» Work item: Starting from the first line, transcribe the whole listing exactly.
= = = = = = =
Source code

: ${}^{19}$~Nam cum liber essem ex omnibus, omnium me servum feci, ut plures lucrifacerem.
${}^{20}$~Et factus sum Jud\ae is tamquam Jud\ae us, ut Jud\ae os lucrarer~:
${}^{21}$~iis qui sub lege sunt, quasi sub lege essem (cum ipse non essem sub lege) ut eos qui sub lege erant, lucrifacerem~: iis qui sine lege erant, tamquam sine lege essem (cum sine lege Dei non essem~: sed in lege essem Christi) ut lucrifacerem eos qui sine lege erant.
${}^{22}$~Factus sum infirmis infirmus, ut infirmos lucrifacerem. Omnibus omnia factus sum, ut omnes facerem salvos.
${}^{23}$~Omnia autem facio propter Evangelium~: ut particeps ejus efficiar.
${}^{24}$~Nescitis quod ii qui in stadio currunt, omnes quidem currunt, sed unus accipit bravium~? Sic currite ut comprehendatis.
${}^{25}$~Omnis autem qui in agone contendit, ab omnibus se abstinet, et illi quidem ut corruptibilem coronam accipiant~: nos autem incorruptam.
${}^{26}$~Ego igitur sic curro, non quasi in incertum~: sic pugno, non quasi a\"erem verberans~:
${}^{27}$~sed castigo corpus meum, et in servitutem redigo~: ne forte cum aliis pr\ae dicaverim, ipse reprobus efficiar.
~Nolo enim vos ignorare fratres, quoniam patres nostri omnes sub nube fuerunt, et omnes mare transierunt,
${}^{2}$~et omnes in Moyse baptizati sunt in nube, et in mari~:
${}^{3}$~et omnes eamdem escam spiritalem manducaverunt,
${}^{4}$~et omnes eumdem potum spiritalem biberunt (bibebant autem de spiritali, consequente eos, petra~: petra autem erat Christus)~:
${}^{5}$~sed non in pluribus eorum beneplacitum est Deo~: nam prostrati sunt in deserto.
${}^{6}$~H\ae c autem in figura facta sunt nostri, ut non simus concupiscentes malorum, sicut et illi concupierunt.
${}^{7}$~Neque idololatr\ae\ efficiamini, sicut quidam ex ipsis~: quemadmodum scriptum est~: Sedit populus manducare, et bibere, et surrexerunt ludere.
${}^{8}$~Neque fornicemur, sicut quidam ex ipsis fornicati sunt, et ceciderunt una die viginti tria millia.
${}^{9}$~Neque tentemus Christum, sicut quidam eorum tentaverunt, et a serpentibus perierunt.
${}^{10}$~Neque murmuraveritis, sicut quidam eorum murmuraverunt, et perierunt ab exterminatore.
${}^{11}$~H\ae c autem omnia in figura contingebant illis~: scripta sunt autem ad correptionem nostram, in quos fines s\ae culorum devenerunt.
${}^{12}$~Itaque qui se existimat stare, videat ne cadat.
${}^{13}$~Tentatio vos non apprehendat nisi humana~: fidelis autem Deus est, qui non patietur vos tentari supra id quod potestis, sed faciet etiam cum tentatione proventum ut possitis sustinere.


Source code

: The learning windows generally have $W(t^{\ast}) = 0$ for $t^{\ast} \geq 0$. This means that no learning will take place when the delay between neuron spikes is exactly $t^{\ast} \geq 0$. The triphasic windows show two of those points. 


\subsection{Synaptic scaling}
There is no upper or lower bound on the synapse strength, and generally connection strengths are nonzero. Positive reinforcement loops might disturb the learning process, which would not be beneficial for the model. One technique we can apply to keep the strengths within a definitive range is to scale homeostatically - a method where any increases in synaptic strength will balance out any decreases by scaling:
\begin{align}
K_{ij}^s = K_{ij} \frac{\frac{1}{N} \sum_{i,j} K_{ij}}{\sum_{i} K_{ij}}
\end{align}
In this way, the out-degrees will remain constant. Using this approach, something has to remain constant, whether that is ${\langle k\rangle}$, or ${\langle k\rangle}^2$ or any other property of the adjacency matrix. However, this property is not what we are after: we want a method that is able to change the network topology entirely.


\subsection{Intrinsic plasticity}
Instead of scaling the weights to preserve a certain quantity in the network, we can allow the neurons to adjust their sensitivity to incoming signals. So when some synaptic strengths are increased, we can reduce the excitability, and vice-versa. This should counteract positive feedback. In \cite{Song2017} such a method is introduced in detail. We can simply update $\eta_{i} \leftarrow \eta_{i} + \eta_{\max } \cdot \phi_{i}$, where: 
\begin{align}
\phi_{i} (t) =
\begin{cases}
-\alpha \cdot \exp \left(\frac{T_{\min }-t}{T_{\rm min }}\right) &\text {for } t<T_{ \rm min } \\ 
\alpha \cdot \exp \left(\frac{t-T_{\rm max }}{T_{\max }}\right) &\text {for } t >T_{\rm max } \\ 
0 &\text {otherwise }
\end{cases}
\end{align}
= = = = = = =
» Written solution:
Source code

: ${}^{19}$~Nam cum liber essem ex omnibus, omnium me servum feci, ut plures lucrifacerem.
${}^{20}$~Et factus sum Jud\ae is tamquam Jud\ae us, ut Jud\ae os lucrarer~:
${}^{21}$~iis qui sub lege sunt, quasi sub lege essem (cum ipse non essem sub lege) ut eos qui sub lege erant, lucrifacerem~: iis qui sine lege erant, tamquam sine lege essem (cum sine lege Dei non essem~: sed in lege essem Christi) ut lucrifacerem eos qui sine lege erant.
${}^{22}$~Factus sum infirmis infirmus, ut infirmos lucrifacerem. Omnibus omnia factus sum, ut omnes facerem salvos.
${}^{23}$~Omnia autem facio propter Evangelium~: ut particeps ejus efficiar.
${}^{24}$~Nescitis quod ii qui in stadio currunt, omnes quidem currunt, sed unus accipit bravium~? Sic currite ut comprehendatis.
${}^{25}$~Omnis autem qui in agone contendit, ab omnibus se abstinet, et illi quidem ut corruptibilem coronam accipiant~: nos autem incorruptam.
${}^{26}$~Ego igitur sic curro, non quasi in incertum~: sic pugno, non quasi a\"erem verberans~:
${}^{27}$~sed castigo corpus meum, et in servitutem redigo~: ne forte cum aliis pr\ae dicaverim, ipse reprobus efficiar.
~Nolo enim vos ignorare fratres, quoniam patres nostri omnes sub nube fuerunt, et omnes mare transierunt,
${}^{2}$~et omnes in Moyse baptizati sunt in nube, et in mari~:
${}^{3}$~et omnes eamdem escam spiritalem manducaverunt,
${}^{4}$~et omnes eumdem potum spiritalem biberunt (bibebant autem de spiritali, consequente eos, petra~: petra autem erat Christus)~:
${}^{5}$~sed non in pluribus eorum beneplacitum est Deo~: nam prostrati sunt in deserto.
${}^{6}$~H\ae c autem in figura facta sunt nostri, ut non simus concupiscentes malorum, sicut et illi concupierunt.
${}^{7}$~Neque idololatr\ae\ efficiamini, sicut quidam ex ipsis~: quemadmodum scriptum est~: Sedit populus manducare, et bibere, et surrexerunt ludere.
${}^{8}$~Neque fornicemur, sicut quidam ex ipsis fornicati sunt, et ceciderunt una die viginti tria millia.
${}^{9}$~Neque tentemus Christum, sicut quidam eorum tentaverunt, et a serpentibus perierunt.
${}^{10}$~Neque murmuraveritis, sicut quidam eorum murmuraverunt, et perierunt ab exterminatore.
${}^{11}$~H\ae c autem omnia in figura contingebant illis~: scripta sunt autem ad correptionem nostram, in quos fines s\ae culorum devenerunt.
${}^{12}$~Itaque qui se existimat stare, videat ne cadat.
${}^{13}$~Tentatio vos non apprehendat nisi humana~: fidelis autem Deus est, qui non patietur vos tentari supra id quod potestis, sed faciet etiam cum tentatione proventum ut possitis sustinere.


Source code

: The learning windows generally have $W(t^{\ast}) = 0$ for $t^{\ast} \geq 0$. This means that no learning will take place when the delay between neuron spikes is exactly $t^{\ast} \geq 0$. The triphasic windows show two of those points. 


\subsection{Synaptic scaling}
There is no upper or lower bound on the synapse strength, and generally connection strengths are nonzero. Positive reinforcement loops might disturb the learning process, which would not be beneficial for the model. One technique we can apply to keep the strengths within a definitive range is to scale homeostatically - a method where any increases in synaptic strength will balance out any decreases by scaling:
\begin{align}
K_{ij}^s = K_{ij} \frac{\frac{1}{N} \sum_{i,j} K_{ij}}{\sum_{i} K_{ij}}
\end{align}
In this way, the out-degrees will remain constant. Using this approach, something has to remain constant, whether that is ${\langle k\rangle}$, or ${\langle k\rangle}^2$ or any other property of the adjacency matrix. However, this property is not what we are after: we want a method that is able to change the network topology entirely.


\subsection{Intrinsic plasticity}
Instead of scaling the weights to preserve a certain quantity in the network, we can allow the neurons to adjust their sensitivity to incoming signals. So when some synaptic strengths are increased, we can reduce the excitability, and vice-versa. This should counteract positive feedback. In \cite{Song2017} such a method is introduced in detail. We can simply update $\eta_{i} \leftarrow \eta_{i} + \eta_{\max } \cdot \phi_{i}$, where: 
\begin{align}
\phi_{i} (t) =
\begin{cases}
-\alpha \cdot \exp \left(\frac{T_{\min }-t}{T_{\rm min }}\right) &\text {for } t<T_{ \rm min } \\ 
\alpha \cdot \exp \left(\frac{t-T_{\rm max }}{T_{\max }}\right) &\text {for } t >T_{\rm max } \\ 
0 &\text {otherwise }
\end{cases}
\end{align}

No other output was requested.